İkincisi, bu diyalogları esas alacak olursak, komutanlar AKP’nin Türkiye’yi uçuruma sürüklediği konusunda hemfikirler! Komutanlardan sadece Hilmi Özkök, muhtıra verilmesine karşı! Bu diyaloglardan Komutanlar’ın görevlerini doğru yaptıkları, AKP’nin yanlışlarına ortak olmadıkları anlaşılıyor! Yani mevcut sızdırma diyaloglar üzerinden dönemin generallerinin, kendilerini kamuoyu önünde aklamaya çalıştıklarını söyleyebilir miyiz?!
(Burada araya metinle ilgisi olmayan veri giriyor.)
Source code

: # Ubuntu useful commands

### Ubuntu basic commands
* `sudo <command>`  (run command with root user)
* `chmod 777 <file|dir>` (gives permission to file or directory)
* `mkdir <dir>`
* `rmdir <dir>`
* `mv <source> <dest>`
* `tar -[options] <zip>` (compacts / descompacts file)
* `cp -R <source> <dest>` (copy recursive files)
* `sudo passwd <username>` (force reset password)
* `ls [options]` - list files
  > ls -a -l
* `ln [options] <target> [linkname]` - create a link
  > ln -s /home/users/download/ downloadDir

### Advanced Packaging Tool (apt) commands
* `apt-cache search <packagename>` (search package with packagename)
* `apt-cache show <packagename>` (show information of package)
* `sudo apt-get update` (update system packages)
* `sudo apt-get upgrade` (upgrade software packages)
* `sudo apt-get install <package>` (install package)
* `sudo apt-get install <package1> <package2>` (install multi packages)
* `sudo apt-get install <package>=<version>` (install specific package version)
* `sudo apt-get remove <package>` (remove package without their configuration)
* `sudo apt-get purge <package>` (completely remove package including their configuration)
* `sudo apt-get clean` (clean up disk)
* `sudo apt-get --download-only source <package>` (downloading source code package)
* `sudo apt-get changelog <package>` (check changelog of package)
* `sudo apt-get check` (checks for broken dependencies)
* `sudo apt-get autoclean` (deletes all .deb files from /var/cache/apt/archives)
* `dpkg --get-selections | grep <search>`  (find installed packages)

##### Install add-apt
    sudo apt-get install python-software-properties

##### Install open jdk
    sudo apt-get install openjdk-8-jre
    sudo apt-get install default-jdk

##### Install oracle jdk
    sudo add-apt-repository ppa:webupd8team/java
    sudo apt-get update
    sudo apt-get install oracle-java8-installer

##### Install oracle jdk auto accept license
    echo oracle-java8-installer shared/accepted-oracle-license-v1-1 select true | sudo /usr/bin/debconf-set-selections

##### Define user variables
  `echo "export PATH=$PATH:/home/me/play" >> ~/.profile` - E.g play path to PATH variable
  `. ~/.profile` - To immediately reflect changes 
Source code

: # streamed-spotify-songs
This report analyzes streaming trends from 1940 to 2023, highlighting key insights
İddia edilen şu: Asker darbe yapmak istedi, Özkök de bu darbe girişimini önledi! İyi güzel de, tüm komutanlar darbe konusunda hemfikir ise Özkök tek başına bu darbe girişimini nasıl önlemiş?! Bu noktada bir bilgi eksikliği ya da illüzyon yok mu?!
Bu anlamda AKP Medyası’na, AKP Demokratları’na bir soru:
Misal, ABD & İsrail; AKP’nin söz verdiği halde İran saldırısında yan çizmesi üzerine Eylül ortalarında, Emniyet içinde örgütlenen Fetullahçı, AKP’li Emniyet Müdürleri’nin kendi aralarında yaptıkları “muhalif sesleri kısma, korkutma, sindirme” anafikirli “toplantı diyalogları”nı medyaya sızdırmaları halinde, nasıl bir demokrasi ya da karşı darbe tablosu ortaya çıkar dersiniz?!
(…)
Emekli Oramiral Özden Örnek’e ait olduğu iddia edilen “Darbe Günlükleri’nin, Emniyet İstihbarat tarafından eklemeler yapılan bir “çakma”, “kolaj günlük” olduğu gün geçtikçe anlaşılıyor!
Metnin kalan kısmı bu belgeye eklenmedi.